The truth is, most folks simply refuse to give their bodies the acclimation time it needs before they make a mental assertion that something works/doesn't work.
If you are accurate in your logging (This is super important), and you up calories by a large amount, and add in new exercise...expect 4-6 weeks for your body to acclimate. Some acclimate faster, some slower. But if you base your success/failure on a small sample size (Timeframe), you end up spinning your wheels.
And then again, it may not work for you. I'm not saying it will.
It takes a fair amount of time if you really want to "dial" in your body and figure out what your true maintenance is, and remove the fluctuation your body takes because of changes.0 -
I just think you need to be brutally honest here. I'm just starting out myself, so I'm certainly no expert, but I think the fact that you are eating two entire containers of Ben and Jerry's in one day on top of stuff like pizza and chips and all that else is to blame, not eating back any calories you might have burned. I don't know your weight, but I looked at your pics and I don't think you're much bigger than I am and yet your calorie allowance says 3500 a day? If you're 'allowed' 3500 calories and then on top of that you are 'eating back' the supposed 200 calories you are logging for exercise, that's 5500 calories a day. You can't honestly think that's correct, that you ought to lose weight that way?
Time to be honest, is all.

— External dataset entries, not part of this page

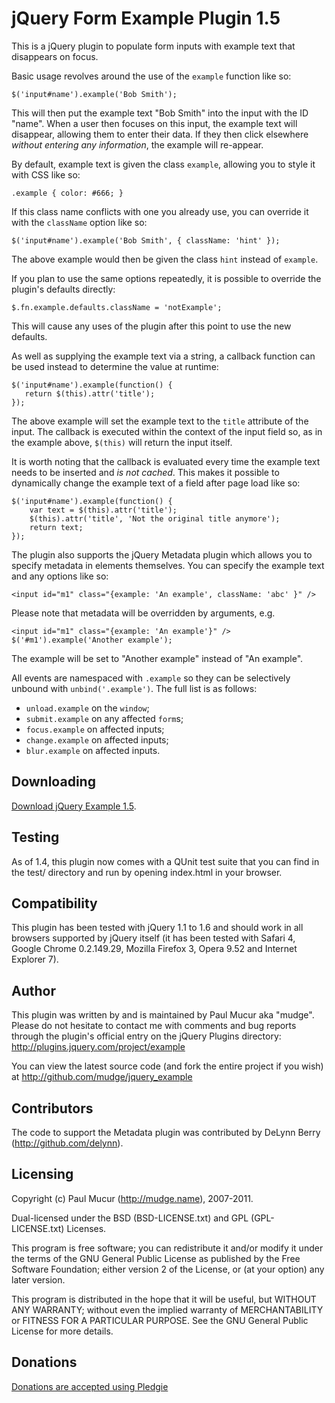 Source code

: jQuery Form Example Plugin 1.5
======================================

This is a jQuery plugin to populate form inputs with example text that
disappears on focus.

Basic usage revolves around the use of the `example` function like so:

    $('input#name').example('Bob Smith');

This will then put the example text "Bob Smith" into the input with the ID
"name". When a user then focuses on this input, the example text will
disappear, allowing them to enter their data. If they then click elsewhere
*without entering any information*, the example will re-appear.

By default, example text is given the class `example`, allowing you to style
it with CSS like so:

    .example { color: #666; }

If this class name conflicts with one you already use, you can override it
with the `className` option like so:

    $('input#name').example('Bob Smith', { className: 'hint' });

The above example would then be given the class `hint` instead of `example`.

If you plan to use the same options repeatedly, it is possible to override the
plugin's defaults directly:

    $.fn.example.defaults.className = 'notExample';

This will cause any uses of the plugin after this point to use the new
defaults.

As well as supplying the example text via a string, a callback function can be
used instead to determine the value at runtime:

    $('input#name').example(function() {
       return $(this).attr('title'); 
    });

The above example will set the example text to the `title` attribute of the
input. The callback is executed within the context of the input field so, as
in the example above, `$(this)` will return the input itself.

It is worth noting that the callback is evaluated every time the example text
needs to be inserted and *is not cached*. This makes it possible to
dynamically change the example text of a field after page load like so:

    $('input#name').example(function() {
        var text = $(this).attr('title');
        $(this).attr('title', 'Not the original title anymore');
        return text;
    });

The plugin also supports the jQuery Metadata plugin which allows you to 
specify metadata in elements themselves. You can specify the example text and any options like so:

    <input id="m1" class="{example: 'An example', className: 'abc' }" />

Please note that metadata will be overridden by arguments, e.g.

    <input id="m1" class="{example: 'An example'}" />
    $('#m1').example('Another example');

The example will be set to "Another example" instead of "An example".

All events are namespaced with `.example` so they can be selectively unbound with
`unbind('.example')`. The full list is as follows:

* `unload.example` on the `window`;
* `submit.example` on any affected `form`s;
* `focus.example` on affected inputs;
* `change.example` on affected inputs;
* `blur.example` on affected inputs.

Downloading
-----------

[Download jQuery Example 1.5](https://github.com/mudge/jquery_example/zipball/v1.5).

Testing
-------

As of 1.4, this plugin now comes with a QUnit test suite that you can find
in the test/ directory and run by opening index.html in your browser.

Compatibility
-------------

This plugin has been tested with jQuery 1.1 to 1.6 and should work in all
browsers supported by jQuery itself (it has been tested with Safari 4,
Google Chrome 0.2.149.29, Mozilla Firefox 3, Opera 9.52 and Internet Explorer 7).

Author
------

This plugin was written by and is maintained by Paul Mucur aka "mudge". Please
do not hesitate to contact me with comments and bug reports through the
plugin's official entry on the jQuery Plugins directory:
http://plugins.jquery.com/project/example

You can view the latest source code (and fork the entire project if you wish)
at http://github.com/mudge/jquery_example

Contributors
------------

The code to support the Metadata plugin was contributed by DeLynn Berry (http://github.com/delynn).

Licensing
---------

Copyright (c) Paul Mucur (http://mudge.name), 2007-2011.

Dual-licensed under the BSD (BSD-LICENSE.txt) and GPL (GPL-LICENSE.txt)
Licenses.

This program is free software; you can redistribute it and/or modify
it under the terms of the GNU General Public License as published by
the Free Software Foundation; either version 2 of the License, or
(at your option) any later version.

This program is distributed in the hope that it will be useful,
but WITHOUT ANY WARRANTY; without even the implied warranty of
MERCHANTABILITY or FITNESS FOR A PARTICULAR PURPOSE.  See the
GNU General Public License for more details.

Donations
---------

[Donations are accepted using Pledgie](http://www.pledgie.com/campaigns/1517)

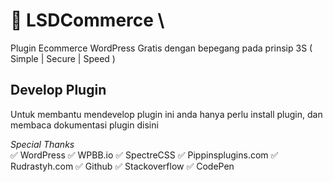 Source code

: # 🏪 LSDCommerce \
Plugin Ecommerce WordPress Gratis dengan bepegang pada prinsip 3S ( Simple | Secure | Speed )

## Develop Plugin
Untuk membantu mendevelop plugin ini anda hanya perlu install plugin, dan membaca dokumentasi plugin disini


*Special Thanks*\
✅ WordPress ✅ WPBB.io ✅ SpectreCSS ✅ Pippinsplugins.com ✅ Rudrastyh.com ✅ Github ✅ Stackoverflow ✅ CodePen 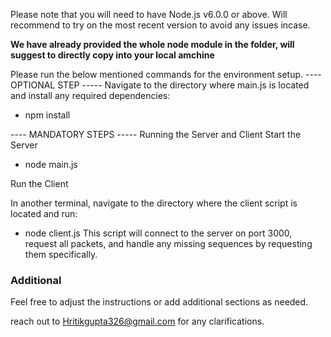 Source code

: Please note that you will need to have Node.js v6.0.0 or above. Will recommend to try on the most recent version to avoid any issues incase.

**We have already provided the whole node module in the folder, will suggest to directly copy into your local amchine**

Please run the below mentioned commands for the environment setup.
---- OPTIONAL STEP ----- 
Navigate to the directory where main.js is located and install any required dependencies:

- npm install


---- MANDATORY STEPS ----- 
Running the Server and Client
Start the Server

- node main.js

Run the Client

In another terminal, navigate to the directory where the client script is located and run:

- node client.js
  This script will connect to the server on port 3000, request all packets, and handle any missing sequences by requesting them specifically.

### Additional

Feel free to adjust the instructions or add additional sections as needed.

reach out to Hritikgupta326@gmail.com for any clarifications.
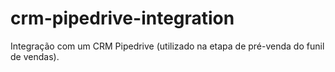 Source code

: # crm-pipedrive-integration
Integração com um CRM Pipedrive (utilizado na etapa de pré-venda do funil de vendas).
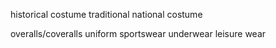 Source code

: 
historical costume
traditional national costume

overalls/coveralls
uniform
sportswear
underwear
leisure wear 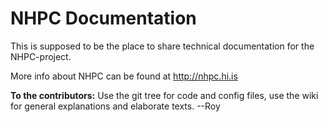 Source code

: NHPC Documentation
=======================

This is supposed to be the place to share technical documentation for the NHPC-project.

More info about NHPC can be found at http://nhpc.hi.is

**To the contributors:**  Use the git tree for code and config files, use the wiki for
general explanations and elaborate texts.  --Roy
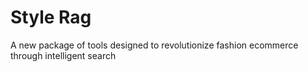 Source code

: # Style Rag
A new package of tools designed to revolutionize fashion ecommerce through intelligent search
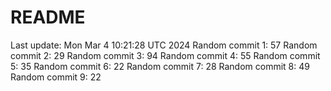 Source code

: # README

Last update: Mon Mar  4 10:21:28 UTC 2024
Random commit 1: 57
Random commit 2: 29
Random commit 3: 94
Random commit 4: 55
Random commit 5: 35
Random commit 6: 22
Random commit 7: 28
Random commit 8: 49
Random commit 9: 22
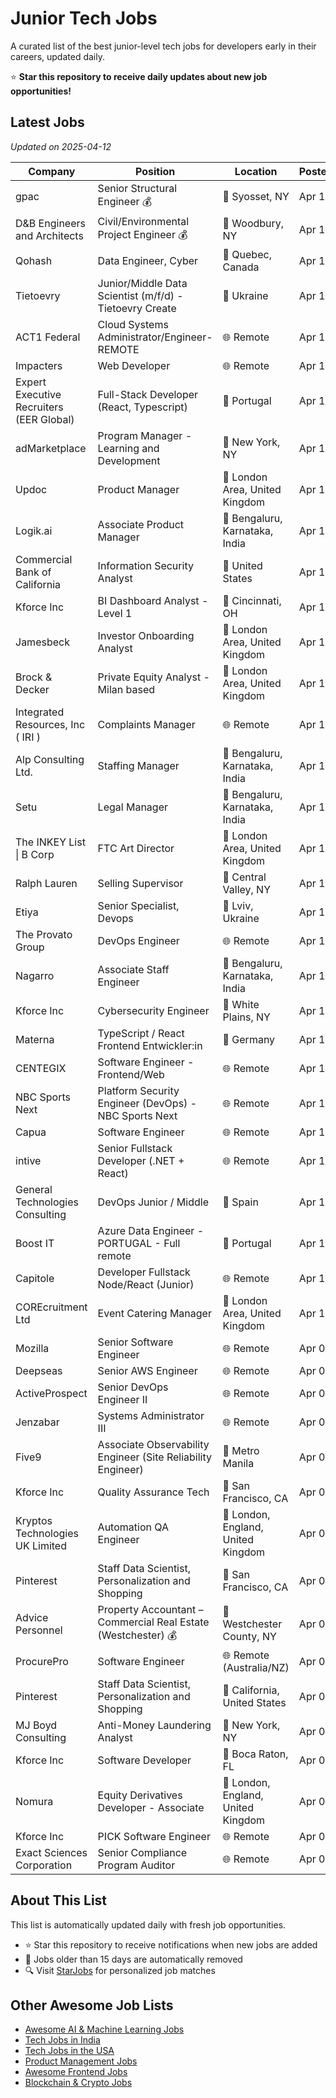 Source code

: # Junior Tech Jobs

A curated list of the best junior-level tech jobs for developers early in their careers, updated daily.

⭐ **Star this repository to receive daily updates about new job opportunities!**

## Latest Jobs

*Updated on 2025-04-12*

| Company | Position | Location | Posted | Apply |
| ------- | -------- | -------- | ------ | ------ |
| gpac | Senior Structural Engineer 💰 | 📍 Syosset, NY | Apr 10 | [Apply](https://starjobs.dev/jobs/5ba4d2c854374f549d9755740f4164a2?utm=github) |
| D&B Engineers and Architects | Civil/Environmental Project Engineer 💰 | 📍 Woodbury, NY | Apr 10 | [Apply](https://starjobs.dev/jobs/b4719883fb55419fa67f942c4ed8dd0e?utm=github) |
| Qohash | Data Engineer, Cyber | 📍 Quebec, Canada | Apr 11 | [Apply](https://starjobs.dev/jobs/51ce4a4d48274d8ab7d53a3ca76a33ae?utm=github) |
| Tietoevry | Junior/Middle Data Scientist (m/f/d) - Tietoevry Create | 📍 Ukraine | Apr 11 | [Apply](https://starjobs.dev/jobs/7e73b2e02e9c4680a9e071746c23cc8a?utm=github) |
| ACT1 Federal | Cloud Systems Administrator/Engineer-REMOTE | 🌐 Remote | Apr 11 | [Apply](https://starjobs.dev/jobs/23bffc8c31e94b2d86c264e9ebbc5007?utm=github) |
| Impacters | Web Developer | 🌐 Remote | Apr 11 | [Apply](https://starjobs.dev/jobs/5f00f8c6ce2641cf943bb1334edf30d1?utm=github) |
| Expert Executive Recruiters (EER Global) | Full-Stack Developer (React, Typescript) | 📍 Portugal | Apr 11 | [Apply](https://starjobs.dev/jobs/89774e92f6f243278ab0e4185b24c783?utm=github) |
| adMarketplace | Program Manager - Learning and Development | 📍 New York, NY | Apr 10 | [Apply](https://starjobs.dev/jobs/72f012ad107c4ad0b0b7c6b808ea99cb?utm=github) |
| Updoc | Product Manager | 📍 London Area, United Kingdom | Apr 10 | [Apply](https://starjobs.dev/jobs/14b19dac744a484a866cc9cf0e8e2763?utm=github) |
| Logik.ai | Associate Product Manager | 📍 Bengaluru, Karnataka, India | Apr 10 | [Apply](https://starjobs.dev/jobs/e459ea87b213431885f89de5a31198c8?utm=github) |
| Commercial Bank of California | Information Security Analyst | 📍 United States | Apr 10 | [Apply](https://starjobs.dev/jobs/1f429f4dfd8247c1969f88f845ea8703?utm=github) |
| Kforce Inc | BI Dashboard Analyst - Level 1 | 📍 Cincinnati, OH | Apr 10 | [Apply](https://starjobs.dev/jobs/d5809a4895bc46ea9dd8816420ded200?utm=github) |
| Jamesbeck | Investor Onboarding Analyst | 📍 London Area, United Kingdom | Apr 10 | [Apply](https://starjobs.dev/jobs/71d42eef374b47398695f9155eeda014?utm=github) |
| Brock & Decker | Private Equity Analyst - Milan based | 📍 London Area, United Kingdom | Apr 10 | [Apply](https://starjobs.dev/jobs/64f4f7e5911b4263945fbcf6acb36ed8?utm=github) |
| Integrated Resources, Inc ( IRI ) | Complaints Manager | 🌐 Remote | Apr 10 | [Apply](https://starjobs.dev/jobs/a62893152d3d4cbba287e421f1e71737?utm=github) |
| Alp Consulting Ltd. | Staffing Manager | 📍 Bengaluru, Karnataka, India | Apr 10 | [Apply](https://starjobs.dev/jobs/103d2af6be7343ccb789a25476d269b0?utm=github) |
| Setu | Legal Manager | 📍 Bengaluru, Karnataka, India | Apr 10 | [Apply](https://starjobs.dev/jobs/8452f9b96c4f48ab8e358f307234543b?utm=github) |
| The INKEY List \| B Corp | FTC Art Director | 📍 London Area, United Kingdom | Apr 10 | [Apply](https://starjobs.dev/jobs/aebe99e54891489a9ff2ff49f0d7c09b?utm=github) |
| Ralph Lauren | Selling Supervisor | 📍 Central Valley, NY | Apr 10 | [Apply](https://starjobs.dev/jobs/cca7040e386d42ee82dbeb9296becc01?utm=github) |
| Etiya | Senior Specialist, Devops | 📍 Lviv, Ukraine | Apr 10 | [Apply](https://starjobs.dev/jobs/5040c59d7d614819ad27799500bd146e?utm=github) |
| The Provato Group | DevOps Engineer | 🌐 Remote | Apr 10 | [Apply](https://starjobs.dev/jobs/7822e3fb237e4d7680f807a977c502e8?utm=github) |
| Nagarro | Associate Staff Engineer | 📍 Bengaluru, Karnataka, India | Apr 10 | [Apply](https://starjobs.dev/jobs/d0caf015183b413a8695ef818d8fb756?utm=github) |
| Kforce Inc | Cybersecurity Engineer | 📍 White Plains, NY | Apr 10 | [Apply](https://starjobs.dev/jobs/61c27dad2b4b4420be230e39f00a0ca3?utm=github) |
| Materna | TypeScript / React Frontend Entwickler:in | 📍 Germany | Apr 10 | [Apply](https://starjobs.dev/jobs/ad55d3a236764a5a9865dffee8335c18?utm=github) |
| CENTEGIX | Software Engineer - Frontend/Web | 🌐 Remote | Apr 10 | [Apply](https://starjobs.dev/jobs/9760a8fb2b2645e9acd8b6549436a43f?utm=github) |
| NBC Sports Next | Platform Security Engineer (DevOps) - NBC Sports Next | 🌐 Remote | Apr 10 | [Apply](https://starjobs.dev/jobs/630a7a64f21d4e65bfe3c80990277038?utm=github) |
| Capua | Software Engineer | 🌐 Remote | Apr 10 | [Apply](https://starjobs.dev/jobs/20b4835d595144dfb68ae427e73ace00?utm=github) |
| intive | Senior Fullstack Developer (.NET + React) | 🌐 Remote | Apr 10 | [Apply](https://starjobs.dev/jobs/694c8e9f6bbf47dc838ad5d121d6f9d4?utm=github) |
| General Technologies Consulting | DevOps Junior / Middle | 📍 Spain | Apr 10 | [Apply](https://starjobs.dev/jobs/350029f07f2c476ebc74f483d256fef2?utm=github) |
| Boost IT | Azure Data Engineer - PORTUGAL - Full remote | 📍 Portugal | Apr 10 | [Apply](https://starjobs.dev/jobs/7e3b76c849e349cd85ef2c598313865a?utm=github) |
| Capitole | Developer Fullstack Node/React (Junior) | 🌐 Remote | Apr 10 | [Apply](https://starjobs.dev/jobs/668cc36eb34f47b7ac8134b5d20b6e9c?utm=github) |
| COREcruitment Ltd | Event Catering Manager | 📍 London Area, United Kingdom | Apr 10 | [Apply](https://starjobs.dev/jobs/5e3ffd561d5f44a6bad4d09a3fb00f22?utm=github) |
| Mozilla | Senior Software Engineer | 🌐 Remote | Apr 09 | [Apply](https://starjobs.dev/jobs/9218c6b280e14cf480575f56dc131c54?utm=github) |
| Deepseas | Senior AWS Engineer | 🌐 Remote | Apr 09 | [Apply](https://starjobs.dev/jobs/1c8759926d2a42dc9bdcda6bf45473d4?utm=github) |
| ActiveProspect | Senior DevOps Engineer II | 🌐 Remote | Apr 09 | [Apply](https://starjobs.dev/jobs/3f6112c8ed8846f99fbbf012d3094b3e?utm=github) |
| Jenzabar | Systems Administrator III | 🌐 Remote | Apr 09 | [Apply](https://starjobs.dev/jobs/8996f552f1ce49c79e42ff8a7e7b02dc?utm=github) |
| Five9 | Associate Observability Engineer (Site Reliability Engineer) | 📍 Metro Manila | Apr 09 | [Apply](https://starjobs.dev/jobs/447e231353684c6cb86adb45bd81c41c?utm=github) |
| Kforce Inc | Quality Assurance Tech | 📍 San Francisco, CA | Apr 09 | [Apply](https://starjobs.dev/jobs/9b8c5cd8aa3e4ce1b4c6c3ecbed6070d?utm=github) |
| Kryptos Technologies UK Limited | Automation QA Engineer | 📍 London, England, United Kingdom | Apr 09 | [Apply](https://starjobs.dev/jobs/b84a5b5d1b064bf7897665d761a613fc?utm=github) |
| Pinterest | Staff Data Scientist, Personalization and Shopping | 📍 San Francisco, CA | Apr 09 | [Apply](https://starjobs.dev/jobs/9a0c4bcad49441fca2d0e310829877c9?utm=github) |
| Advice Personnel | Property Accountant – Commercial Real Estate (Westchester) 💰 | 📍 Westchester County, NY | Apr 09 | [Apply](https://starjobs.dev/jobs/bfcb89f1dc7a403c8e0e045316d85c69?utm=github) |
| ProcurePro | Software Engineer | 🌐 Remote (Australia/NZ) | Apr 09 | [Apply](https://starjobs.dev/jobs/7f750c51d97f47ecb6fa1fc5e8f881ef?utm=github) |
| Pinterest | Staff Data Scientist, Personalization and Shopping | 📍 California, United States | Apr 09 | [Apply](https://starjobs.dev/jobs/170b08fdb2d84fd4bbbddc12cf58c80a?utm=github) |
| MJ Boyd Consulting | Anti-Money Laundering Analyst | 📍 New York, NY | Apr 09 | [Apply](https://starjobs.dev/jobs/b7c923e1744f4fe7a59419dba2a4ff1a?utm=github) |
| Kforce Inc | Software Developer | 📍 Boca Raton, FL | Apr 09 | [Apply](https://starjobs.dev/jobs/210fb8be42704a058a4523cd486b4e45?utm=github) |
| Nomura | Equity Derivatives Developer - Associate | 📍 London, England, United Kingdom | Apr 09 | [Apply](https://starjobs.dev/jobs/134126ffce6c4d5bb41473f43c2fc9c6?utm=github) |
| Kforce Inc | PICK Software Engineer | 🌐 Remote | Apr 09 | [Apply](https://starjobs.dev/jobs/2c1526cdebdd490eaeeec2c5d95cfd33?utm=github) |
| Exact Sciences Corporation | Senior Compliance Program Auditor | 🌐 Remote | Apr 08 | [Apply](https://starjobs.dev/jobs/ac21ccc260884b63885f20b7b9f2dc7b?utm=github) |


## About This List

This list is automatically updated daily with fresh job opportunities.

* ⭐ Star this repository to receive notifications when new jobs are added
* 🔄 Jobs older than 15 days are automatically removed
* 🔍 Visit [StarJobs](https://starjobs.dev?utm=github) for personalized job matches

## Other Awesome Job Lists

* [Awesome AI & Machine Learning Jobs](https://github.com/bansalnagesh/awesome-ai-ml-jobs)
* [Tech Jobs in India](https://github.com/bansalnagesh/tech-jobs-india)
* [Tech Jobs in the USA](https://github.com/bansalnagesh/tech-jobs-usa)
* [Product Management Jobs](https://github.com/bansalnagesh/product-management-jobs)
* [Awesome Frontend Jobs](https://github.com/bansalnagesh/awesome-frontend-jobs)
* [Blockchain & Crypto Jobs](https://github.com/bansalnagesh/blockchain-crypto-jobs)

You can't have 'dinners' like you had on Monday of a container of Ben & Jerry's, some rice cakes and two cups of salsa and expect you'll lose weight. You just can't, that's not how it works. I won't even touch that astonishing 7100 grams of sodium in one day thing. That's, like, a whole week's worth in one day.0 -
I've read the topics here on eating back exercise cals and had some comments that said I needed to eat more. But I'm here to say that eating back the cals is making me gain. I've put on five pounds and it's NOT muscle.
I'm going back to what was working, 1200-1400 cals a day and keeping my workout cals burned to boost my fat loss.
The theory sounds good, eat more and lose, but it's not happening for me.
I also think that MFP way inflates the cals earned during exercise.
A few notes:
-Yes, the MFP calorie burn numbers are often greatly exaggerated, and if you follow their "eat back your exercise calories" system going off of their estimated calorie burn amounts you may be setting yourself up for failure. A HRM is basically a must if you want to use their system.
-The MFP system is based on NOT factoring your exercise into your daily activity level when initially determining your calorie goals. Most other systems DO have you factoring that in. If the exercise you are doing is anything more than light to moderate in intensity, it is better to go with one of these systems instead. Use a calculator such as the one found at scoobysworkshop.com to determine what your daily calorie goals are after factoring this in and manually edit the MFP numbers.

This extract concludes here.